Understanding the Origins of Our Beliefs

Our beliefs have history, and they often stem from experiences with family, friends, teachers, and coaches. We often don’t hear the limiting belief or even our resistance to it. Over time, we internalize and believe our story to be our truth and, therefore, what is. We might hear ourselves say things like, “I am a nervous person,” “I am not good at relationships,” “I have anxiety,” or “I am too much.” To be clear, I am not downplaying anxiety, and panic attacks are no joke, but I believe it’s worth challenging the labels because medication is only one of many tools. When we are handed a label or a belief, is it ours? Our beliefs come from somewhere and have been learned. And because they were learned, this means that they can be relearned.

Three Powerful Ways to Change Your Belief System

  1. Ask Yourself: “Is This True?”One of the most powerful questions you can ask yourself is, “Is this true?” When you catch yourself thinking or feeling, “I’m not good enough,” pause and question it. Is this belief based on concrete evidence, or is it a story you’ve been told or simply internalized? More often than not, you’ll find that these beliefs are not grounded in what’s true. They are perceptions, not truths. By questioning them, you can start to weaken their hold on you.
  2. Reframe Your ThoughtsAnother effective technique is to reframe your thoughts.
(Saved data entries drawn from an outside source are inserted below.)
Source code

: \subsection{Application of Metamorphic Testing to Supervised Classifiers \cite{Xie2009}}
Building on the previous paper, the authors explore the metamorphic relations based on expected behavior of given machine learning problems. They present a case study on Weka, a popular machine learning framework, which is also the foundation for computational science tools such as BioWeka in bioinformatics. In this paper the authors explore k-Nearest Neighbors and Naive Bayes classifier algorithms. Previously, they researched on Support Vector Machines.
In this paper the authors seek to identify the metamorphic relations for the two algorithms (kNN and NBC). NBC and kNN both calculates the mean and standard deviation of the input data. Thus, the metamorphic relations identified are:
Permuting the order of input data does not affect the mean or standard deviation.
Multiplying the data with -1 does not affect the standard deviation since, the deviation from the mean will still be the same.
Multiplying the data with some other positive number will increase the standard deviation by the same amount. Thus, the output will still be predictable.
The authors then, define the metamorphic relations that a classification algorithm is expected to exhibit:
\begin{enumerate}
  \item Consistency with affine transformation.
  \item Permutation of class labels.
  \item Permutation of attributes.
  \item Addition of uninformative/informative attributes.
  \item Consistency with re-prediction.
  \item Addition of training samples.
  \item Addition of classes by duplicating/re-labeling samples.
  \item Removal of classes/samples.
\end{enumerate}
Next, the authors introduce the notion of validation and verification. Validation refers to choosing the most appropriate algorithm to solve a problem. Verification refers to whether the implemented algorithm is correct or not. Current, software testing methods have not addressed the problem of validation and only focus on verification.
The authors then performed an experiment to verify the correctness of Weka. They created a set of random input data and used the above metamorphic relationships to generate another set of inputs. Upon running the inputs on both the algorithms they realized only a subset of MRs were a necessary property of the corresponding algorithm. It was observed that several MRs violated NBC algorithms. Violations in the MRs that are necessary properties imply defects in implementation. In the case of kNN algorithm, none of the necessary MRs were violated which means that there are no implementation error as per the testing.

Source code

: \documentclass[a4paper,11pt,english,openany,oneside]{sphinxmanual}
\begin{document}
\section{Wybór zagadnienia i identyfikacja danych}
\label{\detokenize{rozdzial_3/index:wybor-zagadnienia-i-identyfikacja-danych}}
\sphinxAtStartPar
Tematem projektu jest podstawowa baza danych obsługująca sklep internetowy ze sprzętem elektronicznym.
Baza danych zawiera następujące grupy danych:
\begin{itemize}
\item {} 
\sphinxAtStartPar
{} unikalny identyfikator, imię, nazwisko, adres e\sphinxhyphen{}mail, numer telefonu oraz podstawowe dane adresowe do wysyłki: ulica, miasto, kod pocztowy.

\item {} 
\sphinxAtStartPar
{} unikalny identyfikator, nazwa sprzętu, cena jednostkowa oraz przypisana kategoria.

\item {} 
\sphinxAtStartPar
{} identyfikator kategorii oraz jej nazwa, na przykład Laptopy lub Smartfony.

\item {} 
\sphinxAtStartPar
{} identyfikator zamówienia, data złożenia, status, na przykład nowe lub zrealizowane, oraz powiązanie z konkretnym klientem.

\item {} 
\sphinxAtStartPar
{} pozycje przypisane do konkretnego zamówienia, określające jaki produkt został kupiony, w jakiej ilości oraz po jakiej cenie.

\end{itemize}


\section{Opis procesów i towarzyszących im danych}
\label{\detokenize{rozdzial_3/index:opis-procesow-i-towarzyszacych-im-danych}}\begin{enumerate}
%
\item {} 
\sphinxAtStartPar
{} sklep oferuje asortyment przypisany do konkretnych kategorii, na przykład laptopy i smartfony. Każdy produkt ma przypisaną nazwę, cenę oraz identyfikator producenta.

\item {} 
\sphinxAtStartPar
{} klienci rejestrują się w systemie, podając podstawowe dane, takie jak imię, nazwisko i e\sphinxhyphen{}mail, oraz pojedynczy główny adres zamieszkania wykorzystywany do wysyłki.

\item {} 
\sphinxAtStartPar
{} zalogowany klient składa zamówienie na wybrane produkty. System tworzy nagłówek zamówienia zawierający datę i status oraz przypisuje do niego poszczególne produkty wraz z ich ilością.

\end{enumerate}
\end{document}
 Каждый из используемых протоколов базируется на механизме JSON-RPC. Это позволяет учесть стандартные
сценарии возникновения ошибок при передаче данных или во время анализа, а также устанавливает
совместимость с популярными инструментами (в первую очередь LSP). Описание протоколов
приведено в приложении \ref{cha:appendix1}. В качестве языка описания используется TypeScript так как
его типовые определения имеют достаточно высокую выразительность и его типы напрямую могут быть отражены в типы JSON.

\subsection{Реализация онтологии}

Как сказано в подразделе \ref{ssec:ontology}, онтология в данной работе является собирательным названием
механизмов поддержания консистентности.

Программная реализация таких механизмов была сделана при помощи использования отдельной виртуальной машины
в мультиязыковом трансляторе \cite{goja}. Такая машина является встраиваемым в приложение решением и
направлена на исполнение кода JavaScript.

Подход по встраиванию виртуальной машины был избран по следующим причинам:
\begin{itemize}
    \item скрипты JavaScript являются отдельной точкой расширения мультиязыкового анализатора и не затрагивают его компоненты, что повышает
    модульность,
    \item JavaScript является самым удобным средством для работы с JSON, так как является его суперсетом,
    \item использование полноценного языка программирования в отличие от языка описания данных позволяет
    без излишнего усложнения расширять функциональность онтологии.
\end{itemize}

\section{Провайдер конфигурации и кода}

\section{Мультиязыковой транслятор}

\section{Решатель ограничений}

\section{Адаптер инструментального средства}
Instead of saying, “I am anxious,” try saying, “I am feeling anxious right now.” This small shift in language separates your identity from the temporary state you’re experiencing. It reminds you that anxiety is something you feel, not something you are. Practice this regularly, and you’ll begin to see yourself in a new, more empowering light.
  3. Surround Yourself with TruthOur environment plays a crucial role in shaping our beliefs. Surround yourself with positive affirmations, supportive podcasts, encouraging books, and people who uplift you. Write down affirmations like, “I am worthy,” “I am enough,” and “I am calm and centered.” Place them where you can see them daily—on your mirror, your desk, your phone’s wallpaper, and as repeating alarmed events in your calendar. You can amp this up by listing examples that support the new belief to reinforce the growth of that new neural pathway. These confirmations serve as supportive reminders that contradict and help overwrite the untruths.
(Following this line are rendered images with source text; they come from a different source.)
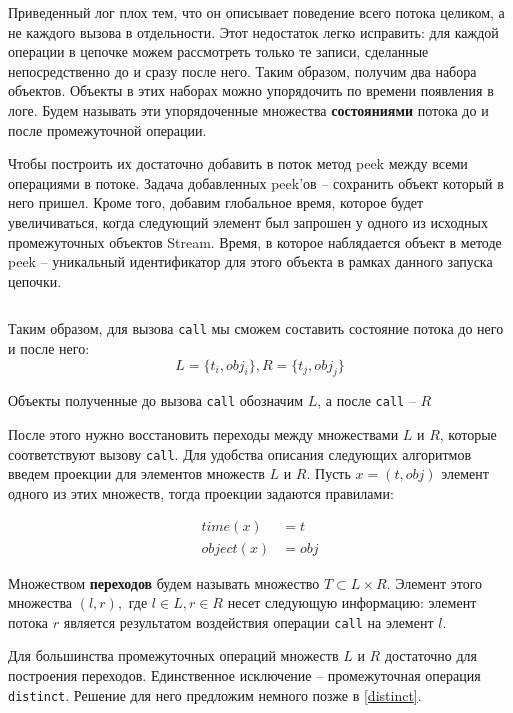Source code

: Приведенный лог плох тем, что он описывает поведение всего потока целиком, а не каждого вызова в отдельности. Этот недостаток легко исправить: для каждой операции в цепочке можем рассмотреть только те записи, сделанные непосредственно до и сразу после него. Таким образом, получим два набора объектов. Объекты в этих наборах можно упорядочить по времени появления в логе. Будем называть эти упорядоченные множества \textbf{состояниями} потока до и после промежуточной операции. 

Чтобы построить их достаточно добавить в поток метод peek между всеми операциями в потоке. Задача добавленных peek'ов -- сохранить объект который в него пришел. Кроме того, добавим глобальное время, которое будет увеличиваться, когда следующий элемент был запрошен у одного из исходных промежуточных объектов Stream. Время, в которое наблядается объект в методе peek -- уникальный идентификатор для этого объекта в рамках данного запуска цепочки. 

\inputminted{java}{chapter2/code/LocalChainModification.java}

Таким образом, для вызова \texttt{call} мы сможем составить состояние потока до него и после него:
\begin{equation*}
	L = \{t_i, obj_i\}, R = \{t_j, obj_j\}
\end{equation*}

Объекты полученные до вызова \texttt{call} обозначим $L$, а после \texttt{call} -- $R$

После этого нужно восстановить переходы между множествами $L$ и $R$, которые соответствуют вызову \texttt{call}. Для удобства описания следующих алгоритмов введем проекции для элементов множеств $L$ и $R$. Пусть $x = (t, obj)$ элемент одного из этих множеств, тогда проекции задаются правилами:

\begin{align*}
	time(x) &= t \\
	object(x) &= obj
\end{align*}

Множеством \textbf{переходов} будем называть множество $T \subset L \times R$. Элемент этого множества $(l, r), $ где $l \in L, r \in R$ несет следующую информацию: элемент потока $r$ является результатом воздействия операции \texttt{call} на элемент $l$.

Для большинства промежуточных операций множеств $L$ и $R$ достаточно для построения переходов. Единственное исключение -- промежуточная операция \texttt{distinct}. Решение для него предложим немного позже в \ref{distinct}.

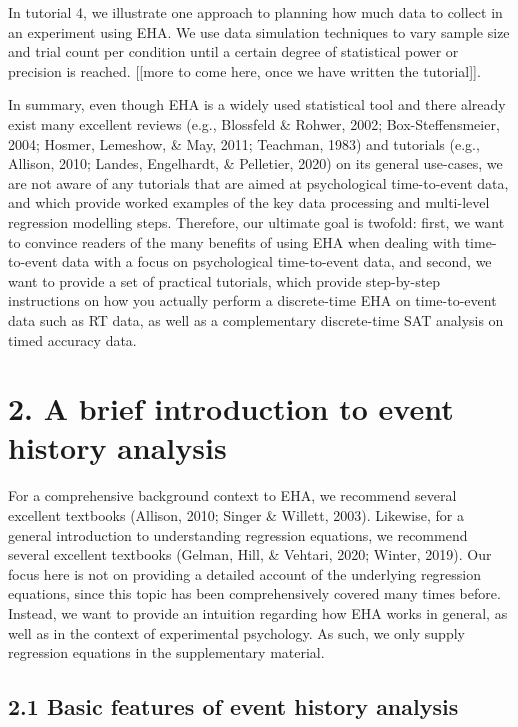 \documentclass[
  man, donotrepeattitle,floatsintext]{apa6}
\begin{document}
In tutorial 4, we illustrate one approach to planning how much data to collect in an experiment using EHA. We use data simulation techniques to vary sample size and trial count per condition until a certain degree of statistical power or precision is reached. {[}{[}more to come here, once we have written the tutorial{]}{]}.

In summary, even though EHA is a widely used statistical tool and there already exist many excellent reviews (e.g., Blossfeld \& Rohwer, 2002; Box-Steffensmeier, 2004; Hosmer, Lemeshow, \& May, 2011; Teachman, 1983) and tutorials (e.g., Allison, 2010; Landes, Engelhardt, \& Pelletier, 2020) on its general use-cases, we are not aware of any tutorials that are aimed at psychological time-to-event data, and which provide worked examples of the key data processing and multi-level regression modelling steps.
Therefore, our ultimate goal is twofold: first, we want to convince readers of the many benefits of using EHA when dealing with time-to-event data with a focus on psychological time-to-event data, and second, we want to provide a set of practical tutorials, which provide step-by-step instructions on how you actually perform a discrete-time EHA on time-to-event data such as RT data, as well as a complementary discrete-time SAT analysis on timed accuracy data.

\section{2. A brief introduction to event history analysis}\label{a-brief-introduction-to-event-history-analysis}

For a comprehensive background context to EHA, we recommend several excellent textbooks (Allison, 2010; Singer \& Willett, 2003). Likewise, for a general introduction to understanding regression equations, we recommend several excellent textbooks (Gelman, Hill, \& Vehtari, 2020; Winter, 2019). Our focus here is not on providing a detailed account of the underlying regression equations, since this topic has been comprehensively covered many times before. Instead, we want to provide an intuition regarding how EHA works in general, as well as in the context of experimental psychology. As such, we only supply regression equations in the supplementary material.

\subsection{2.1 Basic features of event history analysis}\label{basic-features-of-event-history-analysis}
\end{document}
It’s also helpful to delve into the history of your beliefs. Where did they come from? Who gave them to you? What happened that resulted in you adopting this belief? Understanding the origin of these beliefs can be incredibly liberating. It allows you to see them for what they are: reflections of others’ perceptions or what you’ve internalized due to an experience. This will allow you to see that this label or belief is not an accurate depiction of your true self.